*** Block opens ***

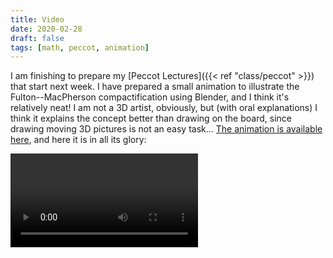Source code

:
 ```yaml
---
title: Video
date: 2020-02-28
draft: false
tags: [math, peccot, animation]
---
```


I am finishing to prepare my [Peccot Lectures]({{< ref "class/peccot" >}}) that start next week.
I have prepared a small animation to illustrate the Fulton--MacPherson compactification using Blender, and I think it's relatively neat!
I am not a 3D artist, obviously, but (with oral explanations) I think it explains the concept better than drawing on the board, since drawing moving 3D pictures is not an easy task...
[The animation is available here](animation.mp4), and here it is in all its glory:

<!--more-->

<div class="ratio ratio-16x9">
    <video controls>
        <source src="animation.mp4" type="video/mp4">
    </video>
</div>
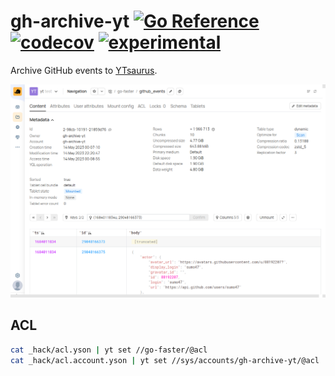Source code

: # gh-archive-yt [![Go Reference](https://img.shields.io/badge/go-pkg-00ADD8)](https://pkg.go.dev/github.com/go-faster/gh-archive-yt#section-documentation) [![codecov](https://img.shields.io/codecov/c/github/go-faster/gh-archive-yt?label=cover)](https://codecov.io/gh/go-faster/gh-archive-yt) [![experimental](https://img.shields.io/badge/-experimental-blueviolet)](https://go-faster.org/docs/projects/status#experimental)

Archive GitHub events to [YTsaurus](https://ytsaurus.tech/).

<img src="screen.png" alt="screen">

## ACL

```bash
cat _hack/acl.yson | yt set //go-faster/@acl
cat _hack/acl.account.yson | yt set //sys/accounts/gh-archive-yt/@acl
```
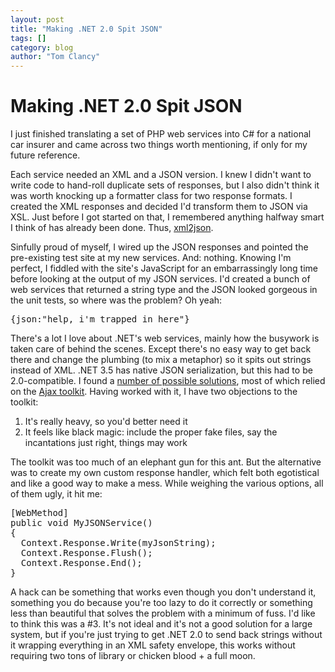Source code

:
 ```yaml
---
layout: post
title: "Making .NET 2.0 Spit JSON"
tags: []
category: blog
author: "Tom Clancy"
---
```


# Making .NET 2.0 Spit JSON

I just finished translating a set of PHP web services into C# for a national car insurer and came across two things worth mentioning, if only for my future reference.

Each service needed an XML and a JSON version. I knew I didn't want to write code to hand-roll duplicate sets of responses, but I also didn't think it was worth knocking up a formatter class for two response formats. I created the XML responses and decided I'd transform them to JSON via XSL. Just before I got started on that, I remembered anything halfway smart I think of has already been done. Thus, <a href="http://code.google.com/p/xml2json-xslt/" target="_blank">xml2json</a>.

Sinfully proud of myself, I wired up the JSON responses and pointed the pre-existing test site at my new services. And: nothing. Knowing I'm perfect, I fiddled with the site's JavaScript for an embarrassingly long time before looking at the output of my JSON services. I'd created a bunch of web services that returned a string type and the JSON looked gorgeous in the unit tests, so where was the problem? Oh yeah:
<pre lang="xml">
<string>{json:"help, i'm trapped in here"}</string></pre>
There's a lot I love about .NET's web services, mainly how the busywork is taken care of behind the scenes. Except there's no easy way to get back there and change the plumbing (to mix a metaphor) so it spits out strings instead of XML. .NET 3.5 has native JSON serialization, but this had to be 2.0-compatible. I found a <a href="http://delicious.com/yerfatma/json+dotnet" target="_blank">number of possible solutions</a>, most of which relied on the <a href="http://www.asp.net/ajax/ajaxcontroltoolkit/samples/" target="_blank">Ajax toolkit</a>. Having worked with it, I have two objections to the toolkit:
<ol>
	<li>It's really heavy, so you'd better need it</li>
	<li>It feels like black magic: include the proper fake files, say the incantations just right, things may work</li>
</ol>
The toolkit was too much of an elephant gun for this ant. But the alternative was to create my own custom response handler, which felt both egotistical and like a good way to make a mess. While weighing the various options, all of them ugly, it hit me:
<pre lang="csharp">
[WebMethod]
public void MyJSONService()
{
  Context.Response.Write(myJsonString);
  Context.Response.Flush();
  Context.Response.End();
}</pre>
A hack can be something that works even though you don't understand it, something you do because you're too lazy to do it correctly or something less than beautiful that solves the problem with a minimum of fuss. I'd like to think this was a #3. It's not ideal and it's not a good solution for a large system, but if you're just trying to get .NET 2.0 to send back strings without it wrapping everything in an XML safety envelope, this works without requiring two tons of library or chicken blood + a full moon.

*** Block closes ***

» Task description: Please restate each entry exactly, but drop any picture it holds.

» Result:
Source code

:
 ```yaml
---
title: Video
date: 2020-02-28
draft: false
tags: [math, peccot, animation]
---
```


I am finishing to prepare my [Peccot Lectures]({{< ref "class/peccot" >}}) that start next week.
I have prepared a small animation to illustrate the Fulton--MacPherson compactification using Blender, and I think it's relatively neat!
I am not a 3D artist, obviously, but (with oral explanations) I think it explains the concept better than drawing on the board, since drawing moving 3D pictures is not an easy task...
[The animation is available here](animation.mp4), and here it is in all its glory:

<!--more-->

<div class="ratio ratio-16x9">
    <video controls>
        <source src="animation.mp4" type="video/mp4">
    </video>
</div>
Source code

: # gh-archive-yt [![Go Reference](https://img.shields.io/badge/go-pkg-00ADD8)](https://pkg.go.dev/github.com/go-faster/gh-archive-yt#section-documentation) [![codecov](https://img.shields.io/codecov/c/github/go-faster/gh-archive-yt?label=cover)](https://codecov.io/gh/go-faster/gh-archive-yt) [![experimental](https://img.shields.io/badge/-experimental-blueviolet)](https://go-faster.org/docs/projects/status#experimental)

Archive GitHub events to [YTsaurus](https://ytsaurus.tech/).

<img src="screen.png" alt="screen">

## ACL

```bash
cat _hack/acl.yson | yt set //go-faster/@acl
cat _hack/acl.account.yson | yt set //sys/accounts/gh-archive-yt/@acl
```
Source code

:
 ```yaml
---
layout: post
title: "Making .NET 2.0 Spit JSON"
tags: []
category: blog
author: "Tom Clancy"
---
```


# Making .NET 2.0 Spit JSON

I just finished translating a set of PHP web services into C# for a national car insurer and came across two things worth mentioning, if only for my future reference.

Each service needed an XML and a JSON version. I knew I didn't want to write code to hand-roll duplicate sets of responses, but I also didn't think it was worth knocking up a formatter class for two response formats. I created the XML responses and decided I'd transform them to JSON via XSL. Just before I got started on that, I remembered anything halfway smart I think of has already been done. Thus, <a href="http://code.google.com/p/xml2json-xslt/" target="_blank">xml2json</a>.

Sinfully proud of myself, I wired up the JSON responses and pointed the pre-existing test site at my new services. And: nothing. Knowing I'm perfect, I fiddled with the site's JavaScript for an embarrassingly long time before looking at the output of my JSON services. I'd created a bunch of web services that returned a string type and the JSON looked gorgeous in the unit tests, so where was the problem? Oh yeah:
<pre lang="xml">
<string>{json:"help, i'm trapped in here"}</string></pre>
There's a lot I love about .NET's web services, mainly how the busywork is taken care of behind the scenes. Except there's no easy way to get back there and change the plumbing (to mix a metaphor) so it spits out strings instead of XML. .NET 3.5 has native JSON serialization, but this had to be 2.0-compatible. I found a <a href="http://delicious.com/yerfatma/json+dotnet" target="_blank">number of possible solutions</a>, most of which relied on the <a href="http://www.asp.net/ajax/ajaxcontroltoolkit/samples/" target="_blank">Ajax toolkit</a>. Having worked with it, I have two objections to the toolkit:
<ol>
	<li>It's really heavy, so you'd better need it</li>
	<li>It feels like black magic: include the proper fake files, say the incantations just right, things may work</li>
</ol>
The toolkit was too much of an elephant gun for this ant. But the alternative was to create my own custom response handler, which felt both egotistical and like a good way to make a mess. While weighing the various options, all of them ugly, it hit me:
<pre lang="csharp">
[WebMethod]
public void MyJSONService()
{
  Context.Response.Write(myJsonString);
  Context.Response.Flush();
  Context.Response.End();
}</pre>
A hack can be something that works even though you don't understand it, something you do because you're too lazy to do it correctly or something less than beautiful that solves the problem with a minimum of fuss. I'd like to think this was a #3. It's not ideal and it's not a good solution for a large system, but if you're just trying to get .NET 2.0 to send back strings without it wrapping everything in an XML safety envelope, this works without requiring two tons of library or chicken blood + a full moon.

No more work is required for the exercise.